SHELBYVILLE — The Kentucky Democratic Party is featuring video of a Rand Paul supporter stomping a liberal activist in a television ad that it plans to air Friday night in Lexington and Bowling Green.
Party spokesman Matt Erwin said the ad will appear only after 10 p.m., when children are less likely to see it.
"We think it's so frightening for children that we don't want parents to have to explain why a woman is getting beat up," Erwin said.
The party hopes to make other TV buys to air the ad, but it's scheduled to run only a limited number of times in Lexington, where the incident occurred, and in Bowling Green, hometown of Republican U.S. Senate nominee Rand Paul, Erwin said.
The ad shows footage of Paul's now former Bourbon County campaign coordinator, Tim Profitt, allegedly assaulting liberal activist Lauren Valle after two men tackled her when she tried to approach Paul before a debate Monday night at Kentucky Educational Television in Lexington. Profitt was an unpaid volunteer for Paul's campaign.
The 60-second ad also displays the words "The Rand Paul Stomp," which the party says describes the effect Paul's positions on issues ranging from taxes to Medicare would have on Kentucky voters. It ends by asking for contributions to the party.
Paul did not take questions from the media at campaign stops in Columbia and Somerset on Thursday, but he has previously said his position on the issues the ad mentions have been taken out of context or are incorrect.

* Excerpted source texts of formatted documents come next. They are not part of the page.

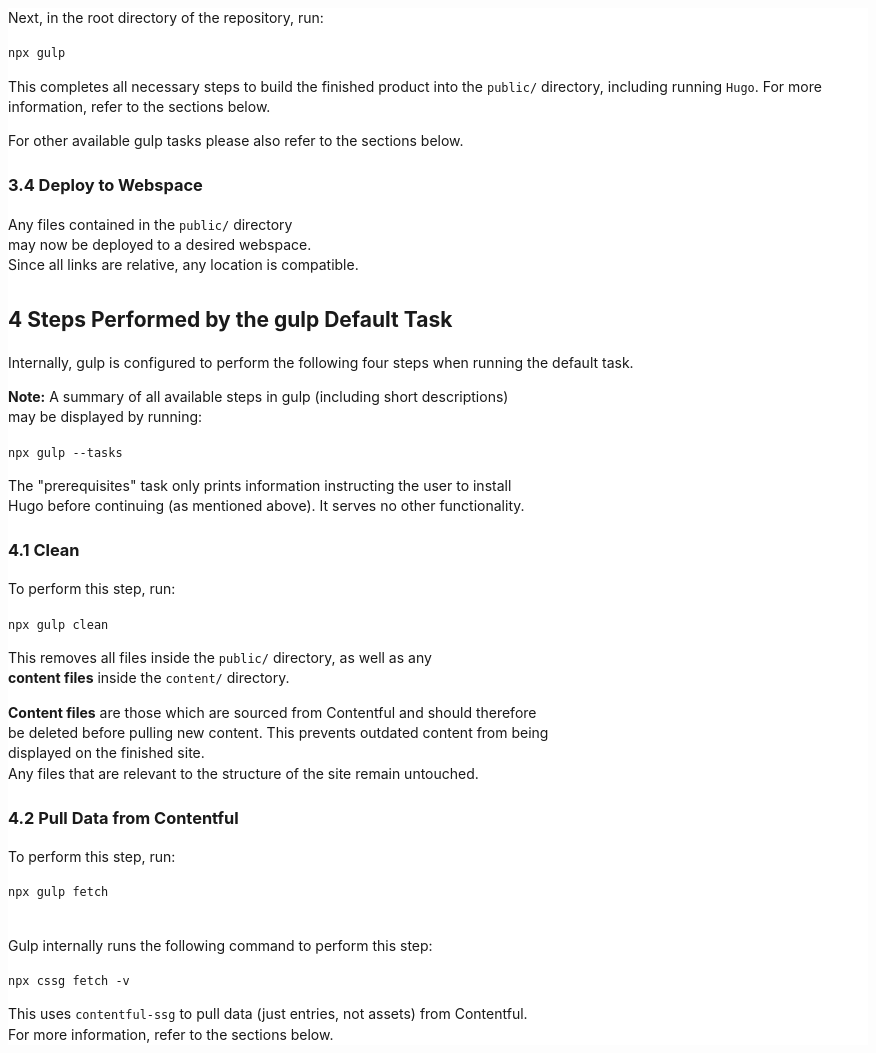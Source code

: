 Next, in the root directory of the repository, run:
```
npx gulp
```
This completes all necessary steps to build the finished product into the
`public/` directory, including running `Hugo`.
For more information, refer to the sections below.

For other available gulp tasks please also refer to the sections below.


### 3.4 Deploy to Webspace
Any files contained in the `public/` directory\
may now be deployed to a desired webspace.\
Since all links are relative, any location is compatible.


## 4 Steps Performed by the gulp Default Task
Internally, gulp is configured to perform the following four steps
when running the default task.

**Note:** A summary of all available steps in gulp (including short descriptions)\
may be displayed by running:
```
npx gulp --tasks
```
The "prerequisites" task only prints information instructing the user to install\
Hugo before continuing (as mentioned above). It serves no other functionality.


### 4.1 Clean
To perform this step, run:
```
npx gulp clean
```
This removes all files inside the `public/` directory, as well as any\
**content files** inside the `content/` directory.

**Content files** are those which are sourced from Contentful and should therefore\
be deleted before pulling new content. This prevents outdated content from being\
displayed on the finished site.\
Any files that are relevant to the structure of the site remain untouched.


### 4.2 Pull Data from Contentful
To perform this step, run:
```
npx gulp fetch
```
\
Gulp internally runs the following command to perform this step:
```
npx cssg fetch -v
```
This uses `contentful-ssg` to pull data (just entries, not assets) from Contentful.\
For more information, refer to the sections below.
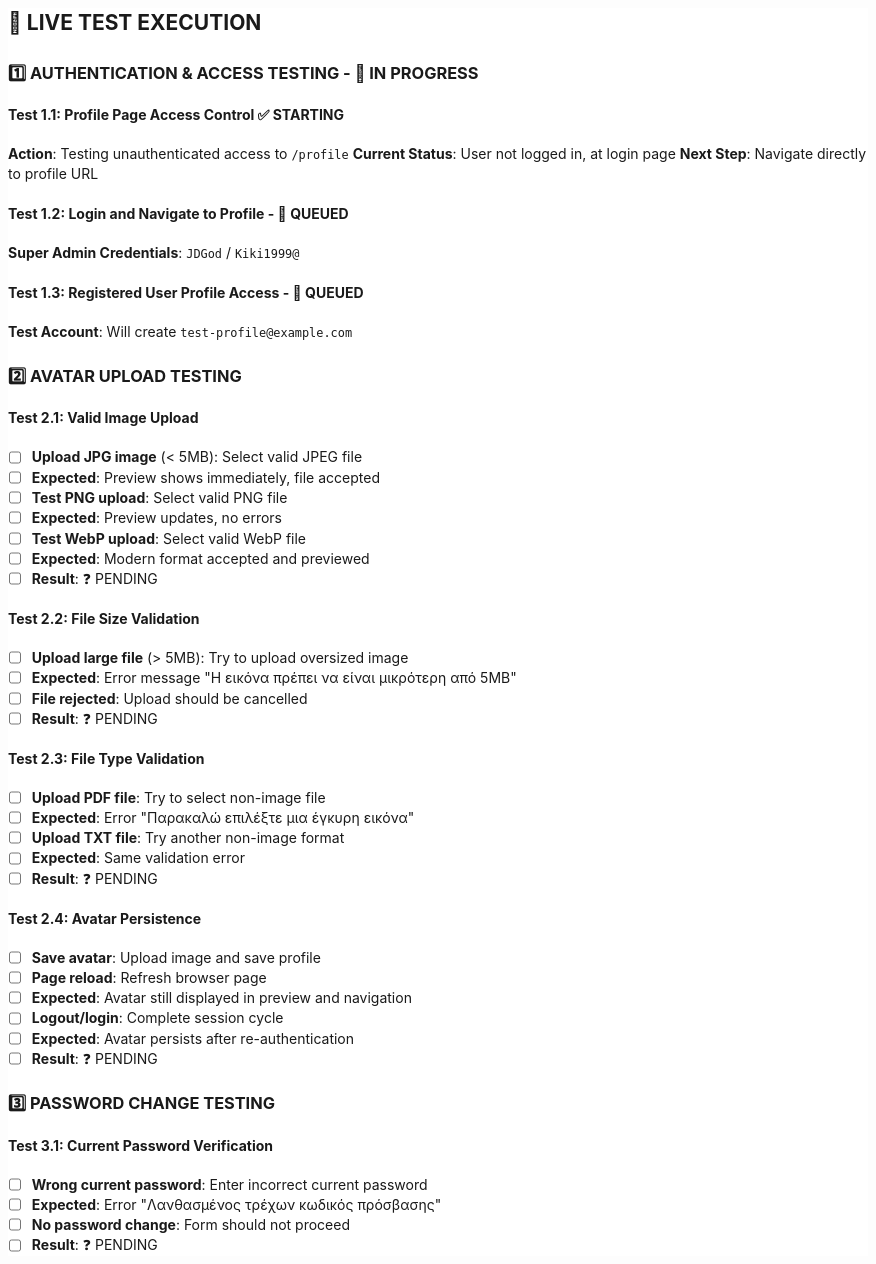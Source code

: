 ## 🧪 LIVE TEST EXECUTION

### 1️⃣ AUTHENTICATION & ACCESS TESTING - 🔄 IN PROGRESS

#### Test 1.1: Profile Page Access Control ✅ STARTING
**Action**: Testing unauthenticated access to `/profile`
**Current Status**: User not logged in, at login page
**Next Step**: Navigate directly to profile URL

#### Test 1.2: Login and Navigate to Profile - 🔄 QUEUED
**Super Admin Credentials**: `JDGod` / `Kiki1999@`

#### Test 1.3: Registered User Profile Access - 🔄 QUEUED
**Test Account**: Will create `test-profile@example.com`

### 2️⃣ AVATAR UPLOAD TESTING

#### Test 2.1: Valid Image Upload
- [ ] **Upload JPG image** (< 5MB): Select valid JPEG file
- [ ] **Expected**: Preview shows immediately, file accepted
- [ ] **Test PNG upload**: Select valid PNG file
- [ ] **Expected**: Preview updates, no errors
- [ ] **Test WebP upload**: Select valid WebP file
- [ ] **Expected**: Modern format accepted and previewed
- [ ] **Result**: ❓ PENDING

#### Test 2.2: File Size Validation
- [ ] **Upload large file** (> 5MB): Try to upload oversized image
- [ ] **Expected**: Error message "Η εικόνα πρέπει να είναι μικρότερη από 5MB"
- [ ] **File rejected**: Upload should be cancelled
- [ ] **Result**: ❓ PENDING

#### Test 2.3: File Type Validation
- [ ] **Upload PDF file**: Try to select non-image file
- [ ] **Expected**: Error "Παρακαλώ επιλέξτε μια έγκυρη εικόνα"
- [ ] **Upload TXT file**: Try another non-image format
- [ ] **Expected**: Same validation error
- [ ] **Result**: ❓ PENDING

#### Test 2.4: Avatar Persistence
- [ ] **Save avatar**: Upload image and save profile
- [ ] **Page reload**: Refresh browser page
- [ ] **Expected**: Avatar still displayed in preview and navigation
- [ ] **Logout/login**: Complete session cycle
- [ ] **Expected**: Avatar persists after re-authentication
- [ ] **Result**: ❓ PENDING

### 3️⃣ PASSWORD CHANGE TESTING

#### Test 3.1: Current Password Verification
- [ ] **Wrong current password**: Enter incorrect current password
- [ ] **Expected**: Error "Λανθασμένος τρέχων κωδικός πρόσβασης"
- [ ] **No password change**: Form should not proceed
- [ ] **Result**: ❓ PENDING
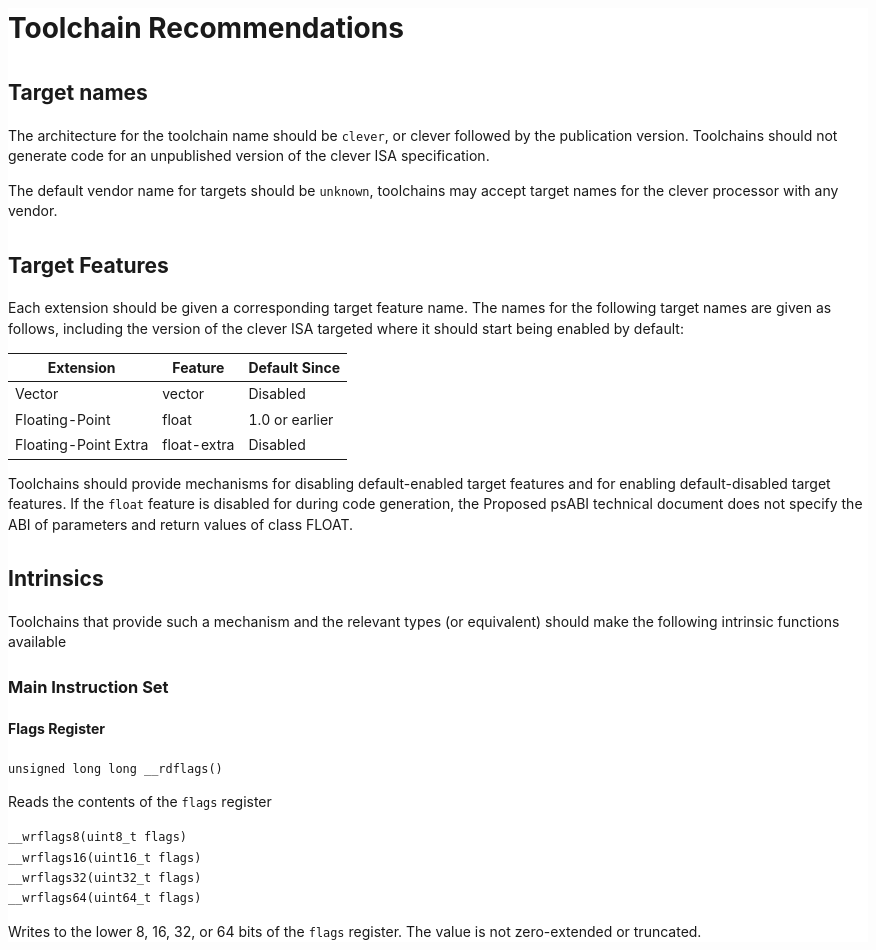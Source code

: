 # Toolchain Recommendations

## Target names

The architecture for the toolchain name should be `clever`, or clever followed by the publication version. 
Toolchains should not generate code for an unpublished version of the clever ISA specification.

The default vendor name for targets should be `unknown`, toolchains may accept target names for the clever processor with any vendor.

## Target Features

Each extension should be given a corresponding target feature name. The names for the following target names are given as follows, including the version of the clever ISA targeted where it should start being enabled by default:

|  Extension    | Feature | Default Since |
|---------------|---------|---------------|
| Vector        | vector  | Disabled      |
| Floating-Point| float   | 1.0 or earlier|
| Floating-Point Extra| float-extra | Disabled |


Toolchains should provide mechanisms for disabling default-enabled target features and for enabling default-disabled target features. 
If the `float` feature is disabled for during code generation, the Proposed psABI technical document does not specify the ABI of parameters and return values of class FLOAT.


## Intrinsics

Toolchains that provide such a mechanism and the relevant types (or equivalent) should make the following intrinsic functions available

### Main Instruction Set

#### Flags Register

`unsigned long long __rdflags()`  

Reads the contents of the `flags` register

`__wrflags8(uint8_t flags)`  
`__wrflags16(uint16_t flags)`  
`__wrflags32(uint32_t flags)`  
`__wrflags64(uint64_t flags)`  

Writes to the lower 8, 16, 32, or 64 bits of the `flags` register. The value is not zero-extended or truncated.
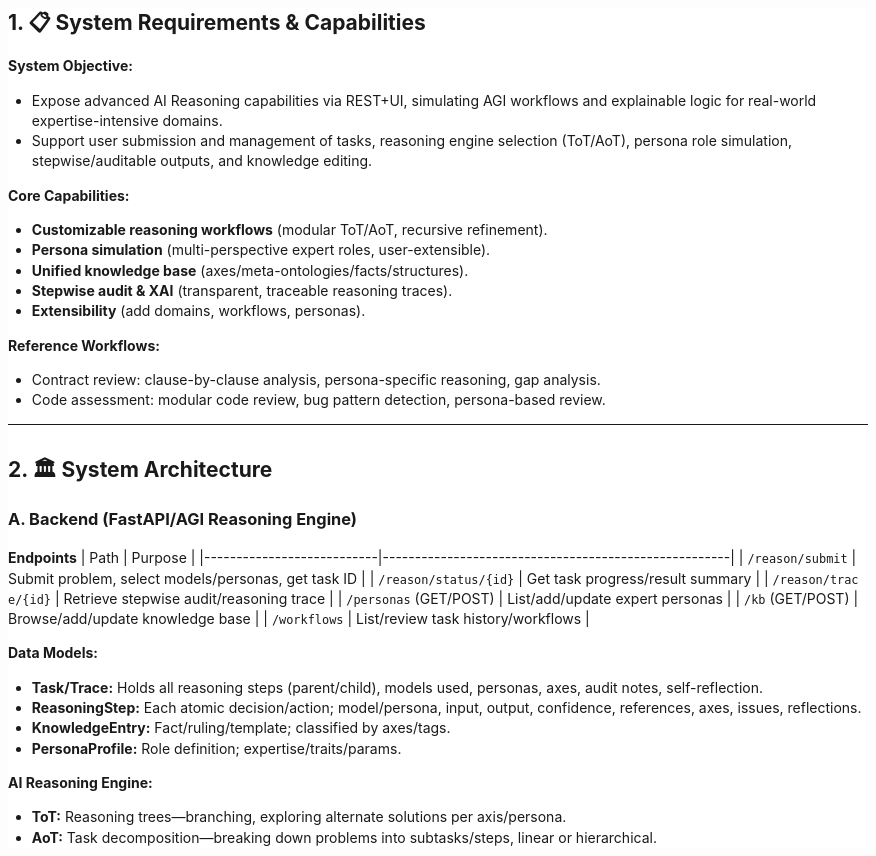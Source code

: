 
## 1. 📋 System Requirements & Capabilities

**System Objective:**  
- Expose advanced AI Reasoning capabilities via REST+UI, simulating AGI workflows and explainable logic for real-world expertise-intensive domains.
- Support user submission and management of tasks, reasoning engine selection (ToT/AoT), persona role simulation, stepwise/auditable outputs, and knowledge editing.

**Core Capabilities:**  
- **Customizable reasoning workflows** (modular ToT/AoT, recursive refinement).
- **Persona simulation** (multi-perspective expert roles, user-extensible).
- **Unified knowledge base** (axes/meta-ontologies/facts/structures).
- **Stepwise audit & XAI** (transparent, traceable reasoning traces).
- **Extensibility** (add domains, workflows, personas).

**Reference Workflows:**  
- Contract review: clause-by-clause analysis, persona-specific reasoning, gap analysis.
- Code assessment: modular code review, bug pattern detection, persona-based review.

---

## 2. 🏛 System Architecture

### A. **Backend (FastAPI/AGI Reasoning Engine)**

**Endpoints**
| Path                      | Purpose                                               |
|---------------------------|------------------------------------------------------|
| `/reason/submit`          | Submit problem, select models/personas, get task ID  |
| `/reason/status/{id}`     | Get task progress/result summary                     |
| `/reason/trace/{id}`      | Retrieve stepwise audit/reasoning trace              |
| `/personas` (GET/POST)    | List/add/update expert personas                      |
| `/kb` (GET/POST)          | Browse/add/update knowledge base                     |
| `/workflows`              | List/review task history/workflows                   |

**Data Models:**  
- **Task/Trace:** Holds all reasoning steps (parent/child), models used, personas, axes, audit notes, self-reflection.
- **ReasoningStep:** Each atomic decision/action; model/persona, input, output, confidence, references, axes, issues, reflections.
- **KnowledgeEntry:** Fact/ruling/template; classified by axes/tags.
- **PersonaProfile:** Role definition; expertise/traits/params.

**AI Reasoning Engine:**
- **ToT:** Reasoning trees—branching, exploring alternate solutions per axis/persona.
- **AoT:** Task decomposition—breaking down problems into subtasks/steps, linear or hierarchical.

Profitt has been served a criminal summons and could face misdemeanor assault charges, but he said that Valle instigated the incident and that she should apologize to him.
Lexington police are continuing to investigate, spokeswoman Sherelle Roberts said Thursday. She did not know whether more charges were pending.
"We are continuing to investigate this case and part of that investigation, is looking at what Kentucky law says about incidents like this," she said.
The Democratic Party ad comes as polls show Democrat Jack Conway trailing Paul.
Earlier Thursday, Conway told reporters during a stop in Shelby County that the stomping incident is "a game-changer if the Paul campaign continues to mishandle it and to fail to understand the signal that they are sending."
The Paul campaign has condemned the incident and says Conway is "grandstanding."
Conway also criticized Paul for not returning $1,950 in contributions from Profitt.
"It's a potential game-changer, and the women of Kentucky have a big decision," Conway said.
"It's not that particular issue," added Conway, noting that Paul has called for more local instead of federal funding for breast cancer research and questioned laws that require equal pay for women.
The "stomping" incident has garnered national media attention, and even President Barack Obama has weighed in on it.
The Daily Caller, a news site founded by media veteran Tucker Carlson and Neil Patel, a former adviser to Vice President Dick Cheney, reported that Obama told a group of liberal bloggers that Paul should not be blamed for the actions of a campaign supporter.
"In fairness, I don't expect every candidate to be responsible for every single supporter's actions," Obama reportedly said.
Obama also said that "what we saw on the video was an example of people's passions just getting out of hand in ways that are disturbing."
Paul has tried to link Conway with Obama, who is unpopular in the state.
Asked Thursday how he differs from Obama, Conway mentioned that he favors extension of tax cuts enacted during President George W. Bush's administration, his pro-gun stance and his opposition to the military surge in Afghanistan and trials of terrorists in New York City.
Told that polls indicate many conservative Democrats tend to be crossing over to back Paul, Conway said they need to understand that he is against federal cap-and-trade legislation that deals with carbon emissions at coal-powered plants and that he is "A rated" by the National Rifle Association.
Paul's campaign has accused Conway of flip-flopping on the cap-and-trade issue and tax-cut extensions.
Conway said he will be spending "a lot of time" in Western Kentucky before Tuesday to "set the record straight" with Democrats there. Democrats outnumber Republicans in the state about 1.6 million to 1 million.
Conway campaigned in Lexington on Thursday with Gov. Steve Beshear and attended a rally late in the day at state Democratic Party headquarters in Frankfort with Beshear, former U.S. Sen. Wendell Ford, U.S. Rep. Ben Chandler of Woodford County and state Auditor Crit Luallen.
Paul campaigned Thursday in south-central Kentucky, a Republican stronghold. He stuck to familiar themes, blasting Obama's policies on health care, financial regulation and the environment.
The increased regulations under health care reform and new rules on the financial sector will kill jobs in the country, Paul said.
"In the midst of a tenuous economy, with 10 percent unemployment, adding all this new regulatory burden, adding higher premiums to small businesses who provide insurance, is a big mistake," Paul said at a stop in Somerset. 'We can create jobs just fine here if we get government out of the way."